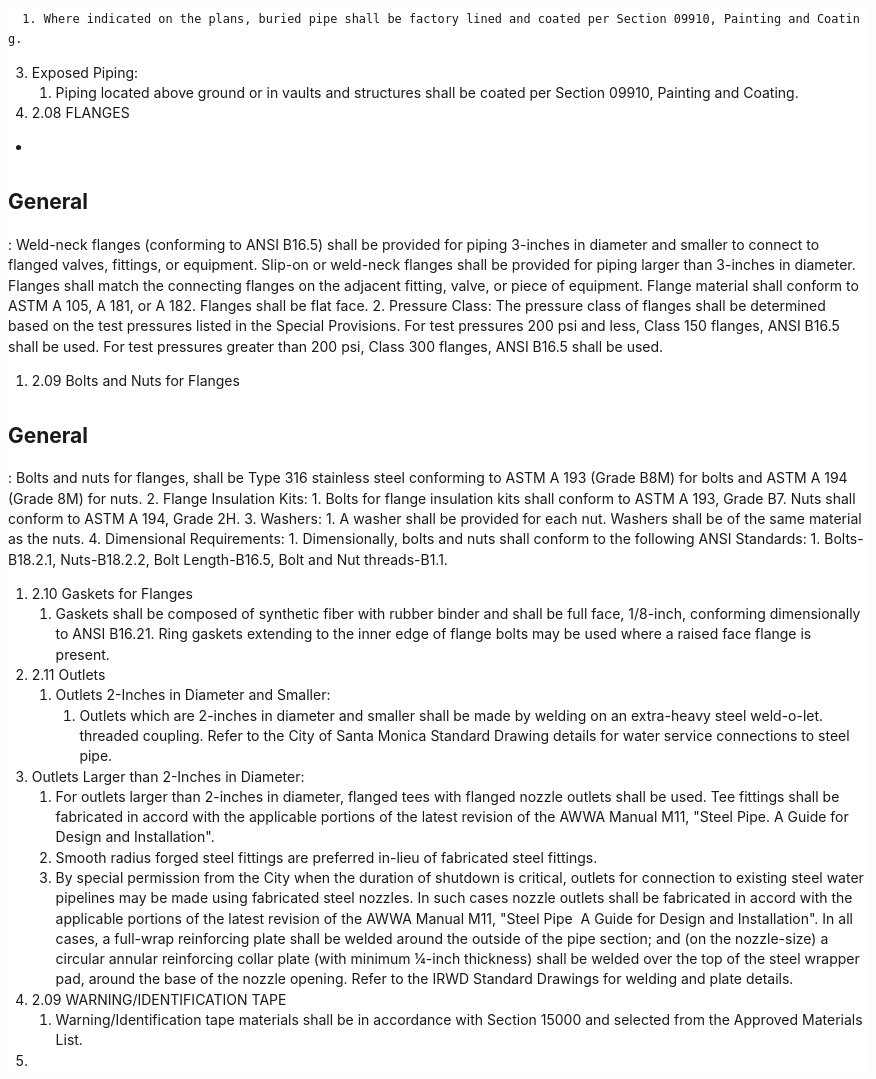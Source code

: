      1. Where indicated on the plans, buried pipe shall be factory lined and coated per Section 09910, Painting and Coating. 
3. Exposed Piping:
      1. Piping located above ground or in vaults and structures shall be coated per Section 09910, Painting and Coating.
1. 2.08 FLANGES

* 
	
## General

: Weld-neck flanges (conforming to ANSI B16.5) shall be provided for piping 3-inches in diameter and smaller to connect to flanged valves, fittings, or equipment. Slip-on or weld-neck flanges shall be provided for piping larger than 3-inches in diameter. Flanges shall match the connecting flanges on the adjacent fitting, valve, or piece of equipment. Flange material shall conform to ASTM A 105, A 181, or A 182. Flanges shall be flat face. 
	2. Pressure Class: The pressure class of flanges shall be determined based on the test pressures listed in the Special Provisions. For test pressures 200 psi and less, Class 150 flanges, ANSI B16.5 shall be used. For test pressures greater than 200 psi, Class 300 flanges, ANSI B16.5 shall be used.
1. 2.09 Bolts and Nuts for Flanges


## General


: Bolts and nuts for flanges, shall be Type 316 stainless steel conforming to ASTM A 193 (Grade B8M) for bolts and ASTM A 194 (Grade 8M) for nuts. 
2. Flange Insulation Kits:
      1. Bolts for flange insulation kits shall conform to ASTM A 193, Grade B7. Nuts shall conform to ASTM A 194, Grade 2H. 
3. Washers:
      1. A washer shall be provided for each nut. Washers shall be of the same material as the nuts. 
4. Dimensional Requirements:
      1. Dimensionally, bolts and nuts shall conform to the following ANSI Standards:
      1. Bolts-B18.2.1, Nuts-B18.2.2, Bolt Length-B16.5, Bolt and Nut threads-B1.1.
1. 2.10 Gaskets for Flanges
   1. Gaskets shall be composed of synthetic fiber with rubber binder and shall be full face, 1/8-inch, conforming dimensionally to ANSI B16.21. Ring gaskets extending to the inner edge of flange bolts may be used where a raised face flange is present.
1. 2.11 Outlets
   1. Outlets 2-Inches in Diameter and Smaller:
      1. Outlets which are 2-inches in diameter and smaller shall be made by welding on an extra-heavy steel weld-o-let. threaded coupling. Refer to the City of Santa Monica Standard Drawing details for water service connections to steel pipe. 
2. Outlets Larger than 2-Inches in Diameter:
      1. For outlets larger than 2-inches in diameter, flanged tees with flanged nozzle outlets shall be used. Tee fittings shall be fabricated in accord with the applicable portions of the latest revision of the AWWA Manual M11, "Steel Pipe. A Guide for Design and Installation".
   1. Smooth radius forged steel fittings are preferred in-lieu of fabricated steel fittings. 
   1. By special permission from the City when the duration of shutdown is critical, outlets for connection to existing steel water pipelines may be made using fabricated steel nozzles. In such cases nozzle outlets shall be fabricated in accord with the applicable portions of the latest revision of the AWWA Manual M11, "Steel Pipe  A Guide for Design and Installation". In all cases, a full-wrap reinforcing plate shall be welded around the outside of the pipe section; and (on the nozzle-size) a circular annular reinforcing collar plate (with minimum ¼-inch thickness) shall be welded over the top of the steel wrapper pad, around the base of the nozzle opening. Refer to the IRWD Standard Drawings for welding and plate details.
1. 2.09 WARNING/IDENTIFICATION TAPE
   1. Warning/Identification tape materials shall be in accordance with Section 15000 and selected from the Approved Materials List.
1.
◆ ◆ ◆ ◆ ◆
### Assignment
Copy out precisely the lines from the line with "1. Bolts-B18.2.1, Nuts-B18.2.2, Bolt" to the line with "1. 2.10 Gaskets for Flanges" in the material above, including those two lines and omitting all the rest.

### Answer to the problem
      1. Bolts-B18.2.1, Nuts-B18.2.2, Bolt Length-B16.5, Bolt and Nut threads-B1.1.
1. 2.10 Gaskets for Flanges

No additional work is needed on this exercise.